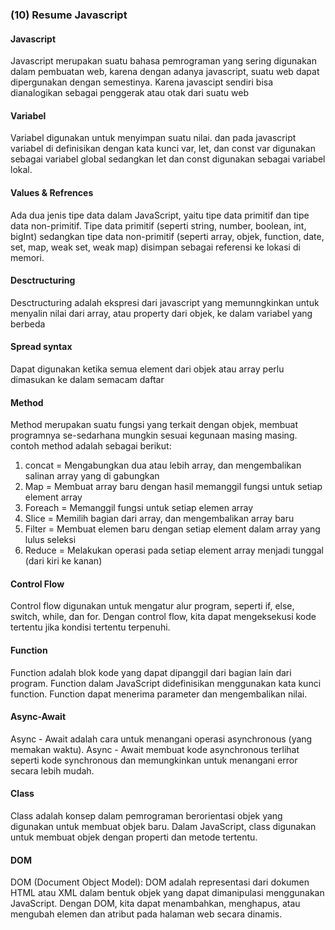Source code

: ### (10) Resume Javascript 
#### Javascript
Javascript merupakan suatu bahasa pemrograman yang sering digunakan dalam pembuatan web, karena dengan adanya javascript, suatu web dapat dipergunakan dengan semestinya. Karena javascipt sendiri bisa dianalogikan sebagai penggerak atau otak dari suatu web

#### Variabel
Variabel digunakan untuk menyimpan suatu nilai. dan pada javascript variabel di definisikan dengan kata kunci var, let, dan const
var digunakan sebagai variabel global sedangkan let dan const digunakan sebagai variabel lokal.

#### Values & Refrences 
Ada dua jenis tipe data dalam JavaScript, yaitu tipe data primitif dan tipe data non-primitif. Tipe data primitif (seperti string, number, boolean, int, bigInt) sedangkan tipe data non-primitif (seperti array, objek, function, date, set, map, weak set, weak map) disimpan sebagai referensi ke lokasi di memori.

#### Desctructuring
Desctructuring adalah ekspresi dari javascript yang memunngkinkan untuk menyalin nilai dari array, atau property dari objek, ke dalam variabel yang berbeda

#### Spread syntax
Dapat digunakan ketika semua element dari objek atau array perlu dimasukan ke dalam semacam daftar

#### Method
Method merupakan suatu fungsi yang terkait dengan objek, membuat programnya se-sedarhana mungkin sesuai kegunaan masing masing. contoh method adalah sebagai berikut:

1. concat = Mengabungkan dua atau lebih array, dan mengembalikan salinan array yang di gabungkan
2. Map = Membuat array baru dengan hasil memanggil fungsi untuk setiap element array
3. Foreach = Memanggil fungsi untuk setiap elemen array
4. Slice = Memilih bagian dari array, dan mengembalikan array baru
5. Filter = Membuat elemen baru dengan setiap element dalam array yang lulus seleksi
6. Reduce = Melakukan operasi pada setiap element array menjadi tunggal (dari kiri ke kanan)

#### Control Flow
Control flow digunakan untuk mengatur alur program, seperti if, else, switch, while, dan for. Dengan control flow, kita dapat mengeksekusi kode tertentu jika kondisi tertentu terpenuhi.

#### Function
Function adalah blok kode yang dapat dipanggil dari bagian lain dari program. Function dalam JavaScript didefinisikan menggunakan kata kunci function. Function dapat menerima parameter dan mengembalikan nilai.

#### Async-Await
Async - Await adalah cara untuk menangani operasi asynchronous (yang memakan waktu). Async - Await membuat kode asynchronous terlihat seperti kode synchronous dan memungkinkan untuk menangani error secara lebih mudah.

#### Class
Class adalah konsep dalam pemrograman berorientasi objek yang digunakan untuk membuat objek baru. Dalam JavaScript, class digunakan untuk membuat objek dengan properti dan metode tertentu.

#### DOM
DOM (Document Object Model): DOM adalah representasi dari dokumen HTML atau XML dalam bentuk objek yang dapat dimanipulasi menggunakan JavaScript. Dengan DOM, kita dapat menambahkan, menghapus, atau mengubah elemen dan atribut pada halaman web secara dinamis.
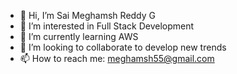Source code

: - 👋 Hi, I’m Sai Meghamsh Reddy G
- 👀 I’m interested in Full Stack Development
- 🌱 I’m currently learning AWS
- 💞️ I’m looking to collaborate to develop new trends
- 📫 How to reach me: meghamsh55@gmail.com


<!---
meghamshg/meghamshg is a ✨ special ✨ repository because its `README.md` (this file) appears on your GitHub profile.
You can click the Preview link to take a look at your changes.
--->
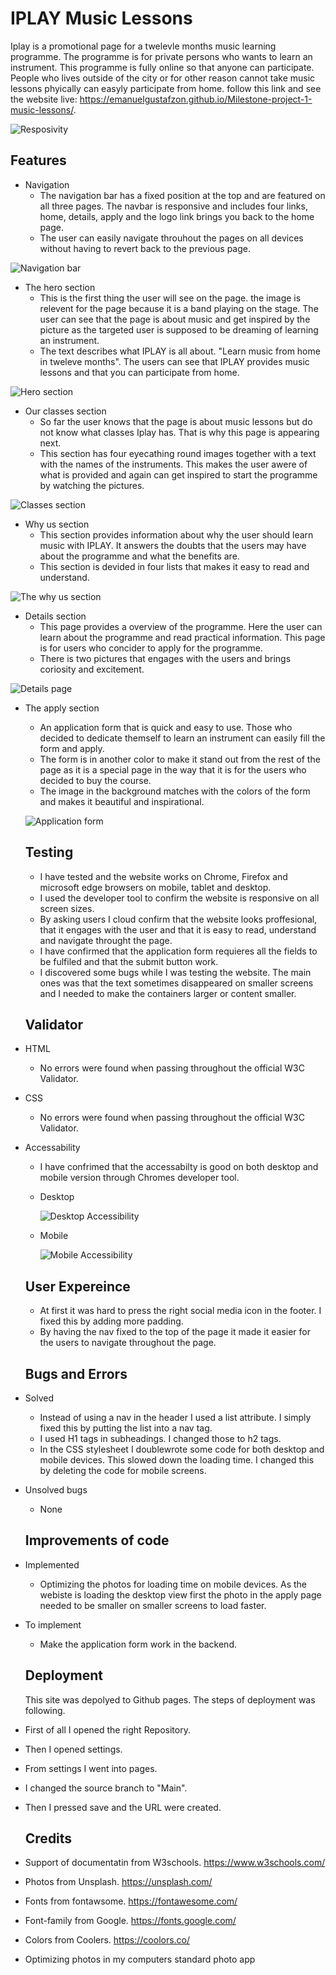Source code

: # IPLAY Music Lessons
Iplay is a promotional page for a twelevle months music learning programme. The programme is for private persons who wants to learn an instrument. This programme is fully online so that anyone can participate. People who lives outside of the city or for other reason cannot take music lessons phyically can easyly participate from home. follow this link and see the website live: https://emanuelgustafzon.github.io/Milestone-project-1-music-lessons/.

![Resposivity](../Milestone-project-1-music-lessons/assets/images/different-screens.jpg)

## Features 
- Navigation
  - The navigation bar has a fixed position at the top and are featured on all three pages. The navbar is responsive and includes four links, home, details, apply and the logo link brings you back to the home page. 
  - The user can easily navigate throuhout the pages on all devices without having to revert back to the previous page. 

![Navigation bar](../Milestone-project-1-music-lessons/assets/images/navigation.PNG)

- The hero section
  - This is the first thing the user will see on the page. the image is relevent for the page because it is a band playing on the stage. The user can see that the page is about music and get inspired by the picture as the targeted user is supposed to be dreaming of learning an instrument.
  - The text describes what IPLAY is all about. "Learn music from home in tweleve months". The users can see that IPLAY provides music lessons and that you can participate from home. 

![Hero section](../Milestone-project-1-music-lessons/assets/images/hero.jpg)
 
- Our classes section
  - So far the user knows that the page is about music lessons but do not know what classes Iplay has. That is why this page is appearing next. 
  - This section has four eyecathing round images together with a text with the names of the instruments. This makes the user awere of what is provided and again can get inspired to start the programme by watching the pictures. 

![Classes section](../Milestone-project-1-music-lessons/assets/images/Classes.jpg)

- Why us section
  - This section provides information about why the user should learn music with IPLAY. It answers the doubts that the users may have about the programme and what the benefits are.
  - This section is devided in four lists that makes it easy to read and understand. 

![The why us section](../Milestone-project-1-music-lessons/assets/images/why-us.jpg)

- Details section 
  - This page provides a overview of the programme. Here the user can learn about the programme and read practical information. This page is for users who concider to apply for the programme. 
  - There is two pictures that engages with the users and brings coriosity and excitement. 

![Details page](../Milestone-project-1-music-lessons/assets/images/overview.jpg)

- The apply section 
  - An application form that is quick and easy to use. Those who decided to dedicate themself to learn an instrument can easily fill the form and apply.
  - The form is in another color to make it stand out from the rest of the page as it is a special page in the way that it is for the users who decided to buy the course. 
  - The image in the background matches with the colors of the form and makes it beautiful and inspirational. 

  ![Application form](../Milestone-project-1-music-lessons/assets/images/Apply.jpg)

  ## Testing 

  - I have tested and the website works on Chrome, Firefox and microsoft edge browsers on mobile, tablet and desktop.
  - I used the developer tool to confirm the website is responsive on all screen sizes. 
  - By asking users I cloud confirm that the website looks proffesional, that it engages with the user and that it is easy to read, understand and navigate throught the page. 
  - I have confirmed that the application form requieres all the fields to be fulfiled and that the submit button work. 
  - I discovered some bugs while I was testing the website. The main ones was that the text sometimes disappeared on smaller screens and I needed to make the containers larger or content smaller.

  ## Validator

- HTML 
  - No errors were found when passing throughout the official W3C Validator.

- CSS
  - No errors were found when passing throughout the official W3C Validator.

- Accessability 
  - I have confrimed that the accessabilty is good on both desktop and mobile version through Chromes developer tool. 

  - Desktop

    ![Desktop Accessibility](../Milestone-project-1-music-lessons/assets/images/Desktop.jpg)

  - Mobile 

    ![Mobile Accessibility](../Milestone-project-1-music-lessons/assets/images/Mobile.jpg)

  ## User Expereince

  - At first it was hard to press the right social media icon in the footer. I fixed this by adding more padding. 
  - By having the nav fixed to the top of the page it made it easier for the users to navigate throughout the page. 

  
  ## Bugs and Errors

- Solved

  - Instead of using a nav in the header I used a list attribute. I simply fixed this by putting the list into a nav tag.
  - I used H1 tags in subheadings. I changed those to h2 tags.
  - In the CSS stylesheet I doublewrote some code for both desktop and mobile devices. This slowed down the loading time. I changed this by deleting the code for mobile screens. 

- Unsolved bugs
    
  - None 

  ## Improvements of code 

- Implemented
   - Optimizing the photos for loading time on mobile devices. As the webiste is loading the desktop view first the photo in the apply page needed to be smaller on smaller screens to load faster. 
  
- To implement 
  - Make the application form work in the backend.

  ## Deployment 

  This site was depolyed to Github pages. The steps of deployment was following. 

- First of all I opened the right Repository.
- Then I opened settings.
- From settings I went into pages. 
- I changed the source branch to "Main".
- Then I pressed save and the URL were created. 

  ## Credits 

- Support of documentatin from W3schools. https://www.w3schools.com/
- Photos from Unsplash. https://unsplash.com/ 
- Fonts from fontawsome. https://fontawesome.com/
- Font-family from Google. https://fonts.google.com/
- Colors from Coolers. https://coolors.co/
- Optimizing photos in my computers standard photo app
----
▶ Exercise:
Using the records above, report the number of lines that include the string "Optimizing", with nothing added.

▶ Response to this task:
2